START RECORDS FOR THIS EXERCISE

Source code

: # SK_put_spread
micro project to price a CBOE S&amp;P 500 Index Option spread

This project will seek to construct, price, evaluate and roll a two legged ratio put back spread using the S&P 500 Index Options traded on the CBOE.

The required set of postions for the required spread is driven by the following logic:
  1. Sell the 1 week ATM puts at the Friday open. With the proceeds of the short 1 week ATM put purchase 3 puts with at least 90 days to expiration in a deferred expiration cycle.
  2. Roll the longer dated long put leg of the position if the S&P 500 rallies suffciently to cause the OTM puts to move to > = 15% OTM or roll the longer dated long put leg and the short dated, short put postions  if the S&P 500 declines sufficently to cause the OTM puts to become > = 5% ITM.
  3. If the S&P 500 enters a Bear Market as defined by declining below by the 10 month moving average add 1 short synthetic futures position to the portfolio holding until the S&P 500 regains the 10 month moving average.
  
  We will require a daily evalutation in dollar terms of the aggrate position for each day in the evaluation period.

END RECORDS FOR THIS EXERCISE

_ACTIVITY_
Everything from the line with "micro project to" through the line with "2. Roll the" should be written out exactly as it appears above, end lines included, and nothing outside that range.

_SOLUTION TO THIS TASK_
micro project to price a CBOE S&amp;P 500 Index Option spread

This project will seek to construct, price, evaluate and roll a two legged ratio put back spread using the S&P 500 Index Options traded on the CBOE.

The required set of postions for the required spread is driven by the following logic:
  1. Sell the 1 week ATM puts at the Friday open. With the proceeds of the short 1 week ATM put purchase 3 puts with at least 90 days to expiration in a deferred expiration cycle.
  2. Roll the longer dated long put leg of the position if the S&P 500 rallies suffciently to cause the OTM puts to move to > = 15% OTM or roll the longer dated long put leg and the short dated, short put postions  if the S&P 500 declines sufficently to cause the OTM puts to become > = 5% ITM.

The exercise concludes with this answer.